**WHAT TO PRODUCE:**
Only one stretch of the data below should be repeated: the lines from the line containing "components for Solara." through the line containing "libgl1 (for linux)", inclusive, exactly as they are.
[MATERIAL FOR THIS TASK]
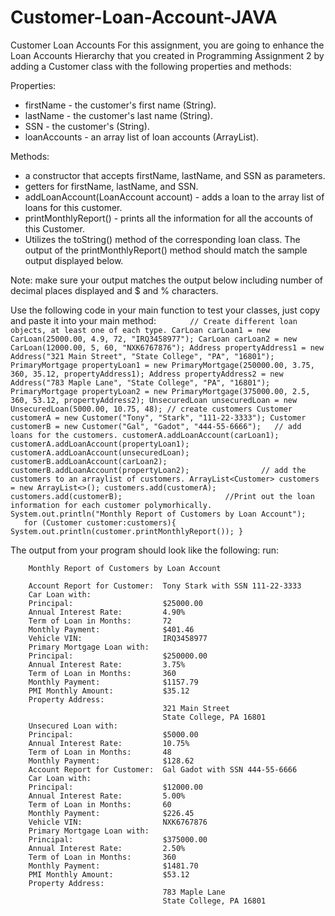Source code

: # Customer-Loan-Account-JAVA

Customer Loan Accounts
For this assignment, you are going to enhance the Loan Accounts Hierarchy that you created in Programming Assignment 2 by adding a Customer class with the following properties and methods:

Properties:
* firstName - the customer's first name (String).
* lastName - the customer's last name (String).
* SSN - the customer's (String).
* loanAccounts - an array list of loan accounts (ArrayList<LoanAccount>).

Methods:
* a constructor that accepts firstName, lastName, and SSN as parameters.
* getters for firstName, lastName, and SSN.
* addLoanAccount(LoanAccount account) - adds a loan to the array list of loans for this customer.
* printMonthlyReport() - prints all the information for all the accounts of this Customer. 
* Utilizes the toString() method of the corresponding loan class. The output of the printMonthlyReport() method should match the sample output displayed below.
        
Note: make sure your output matches the output below including number of decimal places displayed and $ and % characters.
        
Use the following code in your main function to test your classes, just copy and paste it into your main method:
        ```
       // Create different loan objects, at least one of each type.
                CarLoan carLoan1 = new CarLoan(25000.00, 4.9, 72, "IRQ3458977");
                CarLoan carLoan2 = new CarLoan(12000.00, 5, 60, "NXK6767876");
                Address propertyAddress1 = new Address("321 Main Street", "State College", "PA", "16801");
                PrimaryMortgage propertyLoan1 = new PrimaryMortgage(250000.00, 3.75, 360, 35.12, propertyAddress1);
                Address propertyAddress2 = new Address("783 Maple Lane", "State College", "PA", "16801");
                PrimaryMortgage propertyLoan2 = new PrimaryMortgage(375000.00, 2.5, 360, 53.12, propertyAddress2);
                UnsecuredLoan unsecuredLoan = new UnsecuredLoan(5000.00, 10.75, 48);
        // create customers
                Customer customerA = new Customer("Tony", "Stark", "111-22-3333");
                Customer customerB = new Customer("Gal", "Gadot", "444-55-6666");  
        // add loans for the customers.
                customerA.addLoanAccount(carLoan1);
                customerA.addLoanAccount(propertyLoan1);
                customerA.addLoanAccount(unsecuredLoan);
                customerB.addLoanAccount(carLoan2);
                customerB.addLoanAccount(propertyLoan2);               
        // add the customers to an arraylist of customers.
                ArrayList<Customer> customers = new ArrayList<>();
                customers.add(customerA);      
                customers.add(customerB);                      
        //Print out the loan information for each customer polymorhically.      
                System.out.println("Monthly Report of Customers by Loan Account");      
                for (Customer customer:customers){         
                        System.out.println(customer.printMonthlyReport());
                    }
        ```
        
The output from your program should look like the following:
run:

        Monthly Report of Customers by Loan Account
        
        Account Report for Customer:  Tony Stark with SSN 111-22-3333
        Car Loan with:
        Principal:                    $25000.00
        Annual Interest Rate:         4.90%
        Term of Loan in Months:       72
        Monthly Payment:              $401.46
        Vehicle VIN:                  IRQ3458977
        Primary Mortgage Loan with:
        Principal:                    $250000.00
        Annual Interest Rate:         3.75%
        Term of Loan in Months:       360
        Monthly Payment:              $1157.79
        PMI Monthly Amount:           $35.12
        Property Address:
                                      321 Main Street
                                      State College, PA 16801
        Unsecured Loan with:
        Principal:                    $5000.00
        Annual Interest Rate:         10.75%
        Term of Loan in Months:       48
        Monthly Payment:              $128.62
        Account Report for Customer:  Gal Gadot with SSN 444-55-6666
        Car Loan with:
        Principal:                    $12000.00
        Annual Interest Rate:         5.00%
        Term of Loan in Months:       60
        Monthly Payment:              $226.45
        Vehicle VIN:                  NXK6767876 
        Primary Mortgage Loan with:
        Principal:                    $375000.00 
        Annual Interest Rate:         2.50%
        Term of Loan in Months:       360
        Monthly Payment:              $1481.70
        PMI Monthly Amount:           $53.12        
        Property Address:
                                      783 Maple Lane
                                      State College, PA 16801
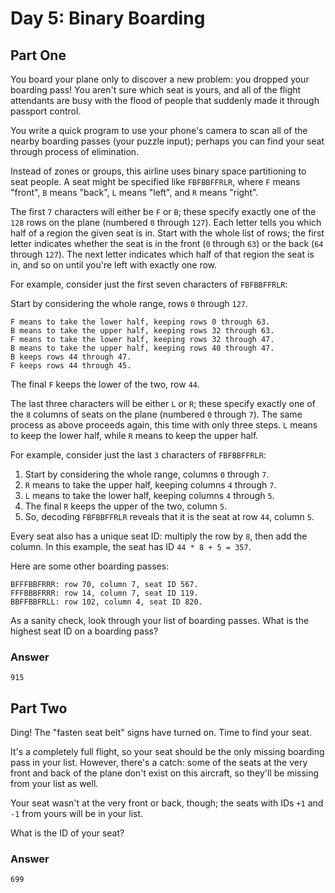 #  Day 5: Binary Boarding

## Part One

You board your plane only to discover a new problem: you dropped your
boarding pass! You aren't sure which seat is yours, and all of the flight
attendants are busy with the flood of people that suddenly made it through
passport control.

You write a quick program to use your phone's camera to scan all of the
nearby boarding passes (your puzzle input); perhaps you can find your seat
through process of elimination.

Instead of zones or groups, this airline uses binary space partitioning to
seat people. A seat might be specified like `FBFBBFFRLR`, where `F` means
"front", `B` means "back", `L` means "left", and `R` means "right".

The first `7` characters will either be `F` or `B`; these specify exactly
one of the `128` rows on the plane (numbered `0` through `127`). Each letter
tells you which half of a region the given seat is in. Start with the whole
list of rows; the first letter indicates whether the seat is in the front
(`0` through `63`) or the back (`64` through `127`). The next letter
indicates which half of that region the seat is in, and so on until you're
left with exactly one row.

For example, consider just the first seven characters of `FBFBBFFRLR`:

Start by considering the whole range, rows `0` through `127`.

```
F means to take the lower half, keeping rows 0 through 63.
B means to take the upper half, keeping rows 32 through 63.
F means to take the lower half, keeping rows 32 through 47.
B means to take the upper half, keeping rows 40 through 47.
B keeps rows 44 through 47.
F keeps rows 44 through 45.
```

The final `F` keeps the lower of the two, row `44`.

The last three characters will be either `L` or `R`; these specify exactly
one of the `8` columns of seats on the plane (numbered `0` through `7`).
The same process as above proceeds again, this time with only three steps.
`L` means to keep the lower half, while `R` means to keep the upper half.

For example, consider just the last `3` characters of `FBFBBFFRLR`:

1. Start by considering the whole range, columns `0` through `7`.
2. `R` means to take the upper half, keeping columns `4` through `7`.
3. `L` means to take the lower half, keeping columns `4` through `5`.
4. The final `R` keeps the upper of the two, column `5`.
5. So, decoding `FBFBBFFRLR` reveals that it is the seat at row `44`,
   column `5`.

Every seat also has a unique seat ID: multiply the row by `8`, then add
the column. In this example, the seat has ID `44 * 8 + 5 = 357`.

Here are some other boarding passes:

```
BFFFBBFRRR: row 70, column 7, seat ID 567.
FFFBBBFRRR: row 14, column 7, seat ID 119.
BBFFBBFRLL: row 102, column 4, seat ID 820.
```

As a sanity check, look through your list of boarding passes. What is the
highest seat ID on a boarding pass?

### Answer

```
915
```

## Part Two

Ding! The "fasten seat belt" signs have turned on. Time to find your seat.

It's a completely full flight, so your seat should be the only missing
boarding pass in your list. However, there's a catch: some of the seats
at the very front and back of the plane don't exist on this aircraft, so
they'll be missing from your list as well.

Your seat wasn't at the very front or back, though; the seats with IDs `+1`
and `-1` from yours will be in your list.

What is the ID of your seat?

### Answer

```
699
```
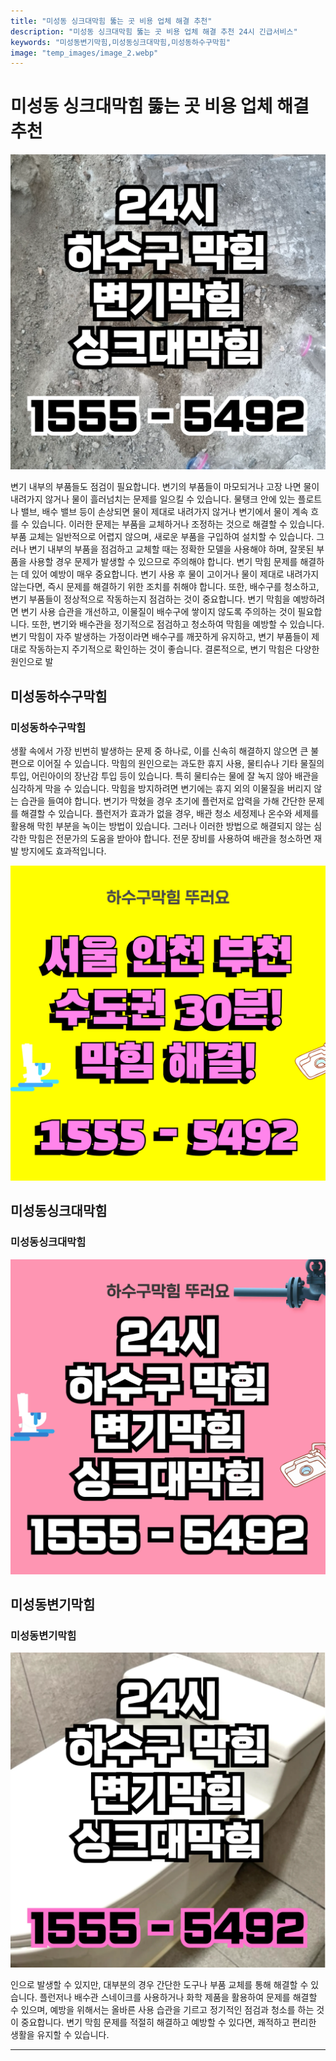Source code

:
 ```yaml
---
title: "미성동 싱크대막힘 뚫는 곳 비용 업체 해결 추천"
description: "미성동 싱크대막힘 뚫는 곳 비용 업체 해결 추천 24시 긴급서비스"
keywords: "미성동변기막힘,미성동싱크대막힘,미성동하수구막힘"
image: "temp_images/image_2.webp"
---
```


# 미성동 싱크대막힘 뚫는 곳 비용 업체 해결 추천

![미성동하수구막힘](temp_images/image_8.webp) 

변기 내부의 부품들도 점검이 필요합니다. 변기의 부품들이 마모되거나 고장 나면 물이 내려가지 않거나 물이 흘러넘치는 문제를 일으킬 수 있습니다. 물탱크 안에 있는 플로트나 밸브, 배수 밸브 등이 손상되면 물이 제대로 내려가지 않거나 변기에서 물이 계속 흐를 수 있습니다. 이러한 문제는 부품을 교체하거나 조정하는 것으로 해결할 수 있습니다. 부품 교체는 일반적으로 어렵지 않으며, 새로운 부품을 구입하여 설치할 수 있습니다. 그러나 변기 내부의 부품을 점검하고 교체할 때는 정확한 모델을 사용해야 하며, 잘못된 부품을 사용할 경우 문제가 발생할 수 있으므로 주의해야 합니다.
변기 막힘 문제를 해결하는 데 있어 예방이 매우 중요합니다. 변기 사용 후 물이 고이거나 물이 제대로 내려가지 않는다면, 즉시 문제를 해결하기 위한 조치를 취해야 합니다. 또한, 배수구를 청소하고, 변기 부품들이 정상적으로 작동하는지 점검하는 것이 중요합니다. 변기 막힘을 예방하려면 변기 사용 습관을 개선하고, 이물질이 배수구에 쌓이지 않도록 주의하는 것이 필요합니다. 또한, 변기와 배수관을 정기적으로 점검하고 청소하여 막힘을 예방할 수 있습니다. 변기 막힘이 자주 발생하는 가정이라면 배수구를 깨끗하게 유지하고, 변기 부품들이 제대로 작동하는지 주기적으로 확인하는 것이 좋습니다.
결론적으로, 변기 막힘은 다양한 원인으로 발


## 미성동하수구막힘

### 미성동하수구막힘

생활 속에서 가장 빈번히 발생하는 문제 중 하나로, 이를 신속히 해결하지 않으면 큰 불편으로 이어질 수 있습니다. 막힘의 원인으로는 과도한 휴지 사용, 물티슈나 기타 물질의 투입, 어린아이의 장난감 투입 등이 있습니다. 특히 물티슈는 물에 잘 녹지 않아 배관을 심각하게 막을 수 있습니다. 막힘을 방지하려면 변기에는 휴지 외의 이물질을 버리지 않는 습관을 들여야 합니다. 변기가 막혔을 경우 초기에 플런저로 압력을 가해 간단한 문제를 해결할 수 있습니다. 플런저가 효과가 없을 경우, 배관 청소 세정제나 온수와 세제를 활용해 막힌 부분을 녹이는 방법이 있습니다. 그러나 이러한 방법으로 해결되지 않는 심각한 막힘은 전문가의 도움을 받아야 합니다. 전문 장비를 사용하여 배관을 청소하면 재발 방지에도 효과적입니다.

![미성동하수구막힘](temp_images/image_1.webp) 



## 미성동싱크대막힘

### 미성동싱크대막힘

![미성동싱크대막힘](temp_images/image_0.webp) 



## 미성동변기막힘

### 미성동변기막힘

![미성동변기막힘](temp_images/image_3.webp) 

  인으로 발생할 수 있지만, 대부분의 경우 간단한 도구나 부품 교체를 통해 해결할 수 있습니다. 플런저나 배수관 스네이크를 사용하거나 화학 제품을 활용하여 문제를 해결할 수 있으며, 예방을 위해서는 올바른 사용 습관을 기르고 정기적인 점검과 청소를 하는 것이 중요합니다. 변기 막힘 문제를 적절히 해결하고 예방할 수 있다면, 쾌적하고 편리한 생활을 유지할 수 있습니다.

---

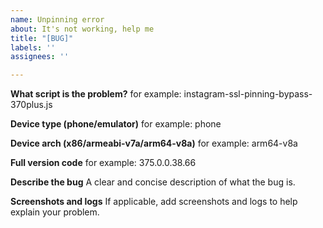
 ```yaml
---
name: Unpinning error
about: It's not working, help me
title: "[BUG]"
labels: ''
assignees: ''

---
```


**What script is the problem?**
for example: instagram-ssl-pinning-bypass-370plus.js

**Device type (phone/emulator)**
for example: phone

**Device arch (x86/armeabi-v7a/arm64-v8a)**
for example: arm64-v8a

**Full version code**
for example: 375.0.0.38.66

**Describe the bug**
A clear and concise description of what the bug is.

**Screenshots and logs**
If applicable, add screenshots and logs to help explain your problem.

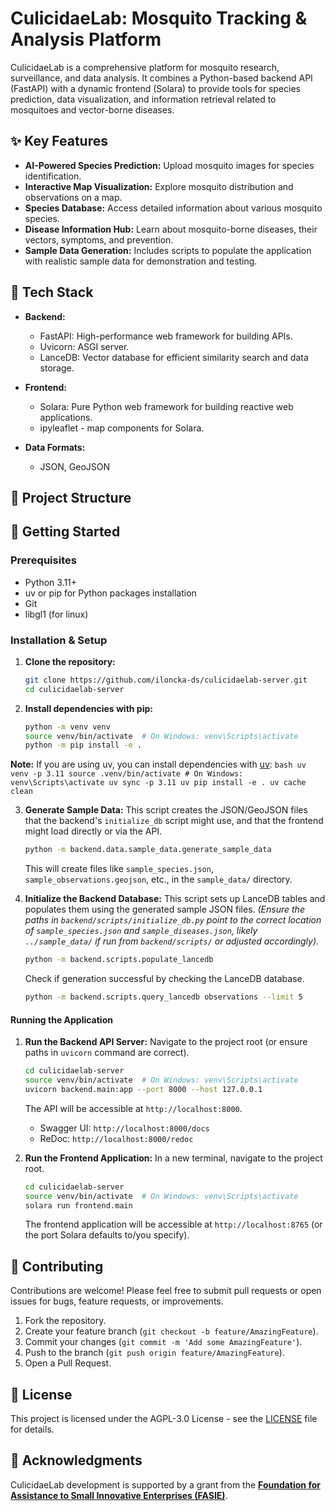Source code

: # CulicidaeLab: Mosquito Tracking & Analysis Platform

CulicidaeLab is a comprehensive platform for mosquito research, surveillance, and data analysis. It combines a Python-based backend API (FastAPI) with a dynamic frontend (Solara) to provide tools for species prediction, data visualization, and information retrieval related to mosquitoes and vector-borne diseases.

## ✨ Key Features

*   **AI-Powered Species Prediction:** Upload mosquito images for species identification.
*   **Interactive Map Visualization:** Explore mosquito distribution and observations on a map.
*   **Species Database:** Access detailed information about various mosquito species.
*   **Disease Information Hub:** Learn about mosquito-borne diseases, their vectors, symptoms, and prevention.
*   **Sample Data Generation:** Includes scripts to populate the application with realistic sample data for demonstration and testing.

## 🔧 Tech Stack

*   **Backend:**
    *   FastAPI: High-performance web framework for building APIs.
    *   Uvicorn: ASGI server.
    *   LanceDB: Vector database for efficient similarity search and data storage.

*   **Frontend:**
    *   Solara: Pure Python web framework for building reactive web applications.
    *   ipyleaflet - map components for Solara.
*   **Data Formats:**
    *   JSON, GeoJSON

## 📂 Project Structure


## 🚀 Getting Started

### Prerequisites

*   Python 3.11+
*   uv or pip for Python packages installation
*   Git
*  libgl1 (for linux)

### Installation & Setup

1.  **Clone the repository:**
    ```bash
    git clone https://github.com/iloncka-ds/culicidaelab-server.git
    cd culicidaelab-server
    ```

2.  **Install dependencies with pip:**
    ```bash
    python -m venv venv
    source venv/bin/activate  # On Windows: venv\Scripts\activate
    python -m pip install -e .
    ```

**Note:** If you are using uv, you can install dependencies with [uv](https://docs.astral.sh/uv/):
    ```bash
    uv venv -p 3.11
    source .venv/bin/activate # On Windows: venv\Scripts\activate
    uv sync -p 3.11
    uv pip install -e .
    uv cache clean
    ```

3.  **Generate Sample Data:**
    This script creates the JSON/GeoJSON files that the backend's `initialize_db` script might use, and that the frontend might load directly or via the API.
    ```bash
    python -m backend.data.sample_data.generate_sample_data
    ```
    This will create files like `sample_species.json`, `sample_observations.geojson`, etc., in the `sample_data/` directory.

4.  **Initialize the Backend Database:**
    This script sets up LanceDB tables and populates them using the generated sample JSON files.
    *(Ensure the paths in `backend/scripts/initialize_db.py` point to the correct location of `sample_species.json` and `sample_diseases.json`, likely `../sample_data/` if run from `backend/scripts/` or adjusted accordingly).*
    ```bash
    python -m backend.scripts.populate_lancedb
    ```
    Check if generation successful by checking the LanceDB database.
    ```bash
    python -m backend.scripts.query_lancedb observations --limit 5
    ```

#### Running the Application

1.  **Run the Backend API Server:**
    Navigate to the project root (or ensure paths in `uvicorn` command are correct).
    ```bash
    cd culicidaelab-server
    source venv/bin/activate  # On Windows: venv\Scripts\activate
    uvicorn backend.main:app --port 8000 --host 127.0.0.1
    ```
    The API will be accessible at `http://localhost:8000`.
    *   Swagger UI: `http://localhost:8000/docs`
    *   ReDoc: `http://localhost:8000/redoc`

2.  **Run the Frontend Application:**
    In a new terminal, navigate to the project root.
    ```bash
    cd culicidaelab-server
    source venv/bin/activate  # On Windows: venv\Scripts\activate
    solara run frontend.main
    ```
    The frontend application will be accessible at `http://localhost:8765` (or the port Solara defaults to/you specify).

## 🤝 Contributing

Contributions are welcome! Please feel free to submit pull requests or open issues for bugs, feature requests, or improvements.

1.  Fork the repository.
2.  Create your feature branch (`git checkout -b feature/AmazingFeature`).
3.  Commit your changes (`git commit -m 'Add some AmazingFeature'`).
4.  Push to the branch (`git push origin feature/AmazingFeature`).
5.  Open a Pull Request.

## 📜 License

This project is licensed under the AGPL-3.0 License - see the [LICENSE](https://github.com/iloncka-ds/culicidaelab-server/blob/main/LICENSE) file for details.

## 🙏 Acknowledgments

CulicidaeLab development is  supported by a grant from the [**Foundation for Assistance to Small Innovative Enterprises (FASIE)**](https://fasie.ru/).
[/MATERIAL FOR THIS TASK]
**SOLUTION:**
    *   ipyleaflet - map components for Solara.
*   **Data Formats:**
    *   JSON, GeoJSON

## 📂 Project Structure


## 🚀 Getting Started

### Prerequisites

*   Python 3.11+
*   uv or pip for Python packages installation
*   Git
*  libgl1 (for linux)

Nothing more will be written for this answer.